» Work to complete: Each record below is to be output with no change at all.

***** Listed entries

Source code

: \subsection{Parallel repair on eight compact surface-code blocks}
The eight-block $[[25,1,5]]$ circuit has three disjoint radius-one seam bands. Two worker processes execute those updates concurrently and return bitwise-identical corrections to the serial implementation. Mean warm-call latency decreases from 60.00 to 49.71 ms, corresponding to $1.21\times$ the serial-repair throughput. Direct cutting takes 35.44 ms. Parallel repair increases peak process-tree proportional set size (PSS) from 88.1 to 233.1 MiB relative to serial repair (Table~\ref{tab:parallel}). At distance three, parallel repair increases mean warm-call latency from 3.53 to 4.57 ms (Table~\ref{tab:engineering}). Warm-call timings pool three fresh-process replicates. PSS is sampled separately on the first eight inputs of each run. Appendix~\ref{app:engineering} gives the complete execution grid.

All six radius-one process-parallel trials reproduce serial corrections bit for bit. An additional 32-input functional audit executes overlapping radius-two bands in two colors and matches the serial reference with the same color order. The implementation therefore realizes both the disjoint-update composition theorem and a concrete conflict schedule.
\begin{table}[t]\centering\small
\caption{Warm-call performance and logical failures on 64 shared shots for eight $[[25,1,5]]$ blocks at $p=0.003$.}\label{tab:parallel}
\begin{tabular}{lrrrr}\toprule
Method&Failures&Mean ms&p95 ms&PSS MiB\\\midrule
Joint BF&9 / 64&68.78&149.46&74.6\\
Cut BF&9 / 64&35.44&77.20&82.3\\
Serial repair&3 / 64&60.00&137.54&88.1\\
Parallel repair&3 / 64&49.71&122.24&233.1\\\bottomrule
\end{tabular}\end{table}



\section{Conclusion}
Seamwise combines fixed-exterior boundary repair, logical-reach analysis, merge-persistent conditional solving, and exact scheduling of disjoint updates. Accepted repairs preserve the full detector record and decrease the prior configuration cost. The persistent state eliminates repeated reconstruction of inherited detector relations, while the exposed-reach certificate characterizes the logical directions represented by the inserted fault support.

**********

» Exercise result:
Source code

: \subsection{Parallel repair on eight compact surface-code blocks}
The eight-block $[[25,1,5]]$ circuit has three disjoint radius-one seam bands. Two worker processes execute those updates concurrently and return bitwise-identical corrections to the serial implementation. Mean warm-call latency decreases from 60.00 to 49.71 ms, corresponding to $1.21\times$ the serial-repair throughput. Direct cutting takes 35.44 ms. Parallel repair increases peak process-tree proportional set size (PSS) from 88.1 to 233.1 MiB relative to serial repair (Table~\ref{tab:parallel}). At distance three, parallel repair increases mean warm-call latency from 3.53 to 4.57 ms (Table~\ref{tab:engineering}). Warm-call timings pool three fresh-process replicates. PSS is sampled separately on the first eight inputs of each run. Appendix~\ref{app:engineering} gives the complete execution grid.

All six radius-one process-parallel trials reproduce serial corrections bit for bit. An additional 32-input functional audit executes overlapping radius-two bands in two colors and matches the serial reference with the same color order. The implementation therefore realizes both the disjoint-update composition theorem and a concrete conflict schedule.
\begin{table}[t]\centering\small
\caption{Warm-call performance and logical failures on 64 shared shots for eight $[[25,1,5]]$ blocks at $p=0.003$.}\label{tab:parallel}
\begin{tabular}{lrrrr}\toprule
Method&Failures&Mean ms&p95 ms&PSS MiB\\\midrule
Joint BF&9 / 64&68.78&149.46&74.6\\
Cut BF&9 / 64&35.44&77.20&82.3\\
Serial repair&3 / 64&60.00&137.54&88.1\\
Parallel repair&3 / 64&49.71&122.24&233.1\\\bottomrule
\end{tabular}\end{table}



\section{Conclusion}
Seamwise combines fixed-exterior boundary repair, logical-reach analysis, merge-persistent conditional solving, and exact scheduling of disjoint updates. Accepted repairs preserve the full detector record and decrease the prior configuration cost. The persistent state eliminates repeated reconstruction of inherited detector relations, while the exposed-reach certificate characterizes the logical directions represented by the inserted fault support.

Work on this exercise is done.